Il che deve ritenersi avvenuto nel caso di specie in quanto non risulta che il ricorrente, benché incapace d’intendere e volere, fosse anche pericoloso: infatti, il giudice – nonostante fosse stata disposta una perizia ad hoc – nulla dice in motivazione sulla pericolosità e nulla dispone in dispositivo essendosi solo limitato a dichiarare il non luogo a procedere per difetto di imputabilità.

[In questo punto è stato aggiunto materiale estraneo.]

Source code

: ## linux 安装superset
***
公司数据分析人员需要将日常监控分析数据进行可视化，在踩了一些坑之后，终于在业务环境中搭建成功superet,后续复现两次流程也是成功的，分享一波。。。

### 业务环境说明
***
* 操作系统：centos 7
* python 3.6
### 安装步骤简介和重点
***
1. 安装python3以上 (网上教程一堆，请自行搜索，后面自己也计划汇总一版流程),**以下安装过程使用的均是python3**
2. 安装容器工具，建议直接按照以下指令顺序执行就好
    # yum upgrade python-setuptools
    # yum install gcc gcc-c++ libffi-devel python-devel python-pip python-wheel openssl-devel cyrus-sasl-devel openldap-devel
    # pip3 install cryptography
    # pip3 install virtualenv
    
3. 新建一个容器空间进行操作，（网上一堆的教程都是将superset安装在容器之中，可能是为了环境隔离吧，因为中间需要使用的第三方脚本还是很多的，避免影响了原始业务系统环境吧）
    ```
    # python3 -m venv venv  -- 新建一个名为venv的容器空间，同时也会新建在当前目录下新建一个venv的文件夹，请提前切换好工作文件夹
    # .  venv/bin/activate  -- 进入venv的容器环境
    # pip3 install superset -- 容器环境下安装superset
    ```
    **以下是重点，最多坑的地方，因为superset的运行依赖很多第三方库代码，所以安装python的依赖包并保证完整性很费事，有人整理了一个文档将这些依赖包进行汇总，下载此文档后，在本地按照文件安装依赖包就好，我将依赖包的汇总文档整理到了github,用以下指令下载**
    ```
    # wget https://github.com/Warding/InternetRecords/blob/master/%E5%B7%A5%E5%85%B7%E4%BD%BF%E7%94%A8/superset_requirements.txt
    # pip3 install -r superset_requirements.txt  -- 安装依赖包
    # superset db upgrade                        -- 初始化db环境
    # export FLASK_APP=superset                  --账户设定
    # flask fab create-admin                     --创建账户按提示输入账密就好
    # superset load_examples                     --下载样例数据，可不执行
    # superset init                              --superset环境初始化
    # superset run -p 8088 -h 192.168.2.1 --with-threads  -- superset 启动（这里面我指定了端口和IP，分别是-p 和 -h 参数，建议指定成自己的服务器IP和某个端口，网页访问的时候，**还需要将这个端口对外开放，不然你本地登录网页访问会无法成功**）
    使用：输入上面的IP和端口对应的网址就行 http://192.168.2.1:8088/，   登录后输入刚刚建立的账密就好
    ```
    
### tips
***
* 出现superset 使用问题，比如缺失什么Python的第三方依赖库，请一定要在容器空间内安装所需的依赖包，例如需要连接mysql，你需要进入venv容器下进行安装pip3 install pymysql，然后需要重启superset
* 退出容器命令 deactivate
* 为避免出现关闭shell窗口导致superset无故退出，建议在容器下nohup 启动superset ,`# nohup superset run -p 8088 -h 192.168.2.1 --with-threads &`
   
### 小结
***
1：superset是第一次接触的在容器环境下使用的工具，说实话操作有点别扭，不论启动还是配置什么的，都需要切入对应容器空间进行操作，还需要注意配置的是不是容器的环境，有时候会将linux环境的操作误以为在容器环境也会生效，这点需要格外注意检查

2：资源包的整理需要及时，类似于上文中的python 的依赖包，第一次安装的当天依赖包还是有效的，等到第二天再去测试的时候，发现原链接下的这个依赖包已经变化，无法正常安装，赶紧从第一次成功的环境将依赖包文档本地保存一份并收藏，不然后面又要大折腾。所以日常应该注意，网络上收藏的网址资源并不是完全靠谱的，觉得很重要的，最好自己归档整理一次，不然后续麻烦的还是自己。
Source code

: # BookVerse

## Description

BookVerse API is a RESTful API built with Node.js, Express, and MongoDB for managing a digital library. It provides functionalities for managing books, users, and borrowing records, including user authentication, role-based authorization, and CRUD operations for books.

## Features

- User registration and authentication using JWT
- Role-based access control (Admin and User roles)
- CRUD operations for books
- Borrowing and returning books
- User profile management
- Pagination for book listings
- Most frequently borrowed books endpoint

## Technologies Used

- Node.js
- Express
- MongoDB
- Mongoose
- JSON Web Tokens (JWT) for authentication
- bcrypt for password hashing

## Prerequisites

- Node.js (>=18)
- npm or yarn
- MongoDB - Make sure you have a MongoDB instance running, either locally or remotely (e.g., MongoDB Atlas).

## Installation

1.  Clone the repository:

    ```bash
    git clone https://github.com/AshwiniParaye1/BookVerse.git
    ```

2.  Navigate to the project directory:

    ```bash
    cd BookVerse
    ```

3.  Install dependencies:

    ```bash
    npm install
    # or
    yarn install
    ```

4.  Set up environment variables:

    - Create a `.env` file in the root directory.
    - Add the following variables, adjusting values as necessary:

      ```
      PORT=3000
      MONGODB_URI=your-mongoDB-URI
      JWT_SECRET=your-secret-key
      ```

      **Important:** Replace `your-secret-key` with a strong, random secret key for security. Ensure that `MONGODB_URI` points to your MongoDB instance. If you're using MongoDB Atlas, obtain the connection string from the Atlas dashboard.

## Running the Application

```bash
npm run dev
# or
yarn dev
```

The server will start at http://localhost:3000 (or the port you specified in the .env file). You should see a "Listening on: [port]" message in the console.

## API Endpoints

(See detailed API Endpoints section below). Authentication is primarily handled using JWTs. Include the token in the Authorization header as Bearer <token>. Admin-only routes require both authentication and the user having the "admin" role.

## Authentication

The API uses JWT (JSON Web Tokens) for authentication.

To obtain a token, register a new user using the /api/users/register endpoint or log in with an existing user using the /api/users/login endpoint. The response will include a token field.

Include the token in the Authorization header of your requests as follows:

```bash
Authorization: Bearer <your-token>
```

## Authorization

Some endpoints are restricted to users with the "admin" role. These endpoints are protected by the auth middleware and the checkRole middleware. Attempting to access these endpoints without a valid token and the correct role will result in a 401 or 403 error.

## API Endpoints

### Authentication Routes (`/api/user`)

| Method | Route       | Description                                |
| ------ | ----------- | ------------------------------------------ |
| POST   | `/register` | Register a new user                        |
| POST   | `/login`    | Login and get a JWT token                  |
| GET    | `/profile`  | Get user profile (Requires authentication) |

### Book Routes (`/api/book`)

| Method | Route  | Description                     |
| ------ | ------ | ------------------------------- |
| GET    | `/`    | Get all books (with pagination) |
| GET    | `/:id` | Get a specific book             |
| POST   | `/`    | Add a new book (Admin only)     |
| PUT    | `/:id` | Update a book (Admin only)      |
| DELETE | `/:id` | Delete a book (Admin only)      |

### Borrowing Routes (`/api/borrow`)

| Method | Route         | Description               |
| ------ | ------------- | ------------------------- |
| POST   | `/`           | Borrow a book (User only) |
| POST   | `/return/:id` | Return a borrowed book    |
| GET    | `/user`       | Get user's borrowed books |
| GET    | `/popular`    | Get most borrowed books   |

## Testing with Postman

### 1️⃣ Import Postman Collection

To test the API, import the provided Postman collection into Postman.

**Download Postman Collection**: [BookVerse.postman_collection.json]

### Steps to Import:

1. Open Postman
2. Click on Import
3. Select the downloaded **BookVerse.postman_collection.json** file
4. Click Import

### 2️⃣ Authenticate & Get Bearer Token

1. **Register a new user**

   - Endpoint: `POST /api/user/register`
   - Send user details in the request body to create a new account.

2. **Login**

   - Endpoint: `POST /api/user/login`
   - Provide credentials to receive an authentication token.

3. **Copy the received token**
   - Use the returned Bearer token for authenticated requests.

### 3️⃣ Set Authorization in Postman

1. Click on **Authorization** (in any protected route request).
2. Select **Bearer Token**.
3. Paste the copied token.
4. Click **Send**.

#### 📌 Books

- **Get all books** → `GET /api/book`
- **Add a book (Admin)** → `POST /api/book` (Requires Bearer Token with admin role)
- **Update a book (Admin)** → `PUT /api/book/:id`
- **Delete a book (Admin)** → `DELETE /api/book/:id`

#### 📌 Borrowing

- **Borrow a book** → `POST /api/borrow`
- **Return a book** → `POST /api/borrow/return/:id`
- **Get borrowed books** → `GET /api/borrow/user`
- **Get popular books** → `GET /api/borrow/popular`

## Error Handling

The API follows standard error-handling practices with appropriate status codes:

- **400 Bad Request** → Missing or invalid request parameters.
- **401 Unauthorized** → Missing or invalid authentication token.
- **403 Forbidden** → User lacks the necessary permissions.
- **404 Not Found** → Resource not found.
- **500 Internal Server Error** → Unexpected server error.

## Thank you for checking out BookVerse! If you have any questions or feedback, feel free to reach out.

E, d’altra parte, è lo stesso ricorrente che, pur insistendo nel concordare con la diagnosi del perito nominato d’ufficio (e, quindi, di trovarsi in uno stato di non imputabilità), tuttavia non ha mai sostenuto di essere pericoloso socialmente.
Il ricorrente in questa sede, si è limitato a produrre ulteriore certificazione medica confermativa della perizia ed attestante il suo precario stato di salute mentale a causa del quale egli si era assentato dal lavoro: ma non spiega per quali ragioni la suddetta documentazione dovrebbe provare l’infondatezza dell’ipotesi accusatoria.
In altri termini, è lo stesso ricorrente che non contesta di essersi assentato dopo avere timbrato i cartellini segnatempo: ciò implica l’astratta configurabilità del contestato reato, reato per il quale, però, non si poteva procedere in considerazione del fatto che quel comportamento – integrante gli estremi del contestato reato di truffa aggravata – fu tenuto dall’imputato quando si trovava in stato di non imputabilità.
Di conseguenza, la correttezza della decisione impugnata resta ancor di più confermata proprio perché lo stato precario di salute mentale, se costituisce una causa di non imputabilità, non può certo determinare il non luogo a procedere per motivi di merito.
In conclusione, l’impugnazione deve rigettarsi con conseguente condanna del ricorrente al pagamento delle spese processuali.

P.Q.M.

Rigetta il ricorso e condanna il ricorrente al pagamento delle spese processuali.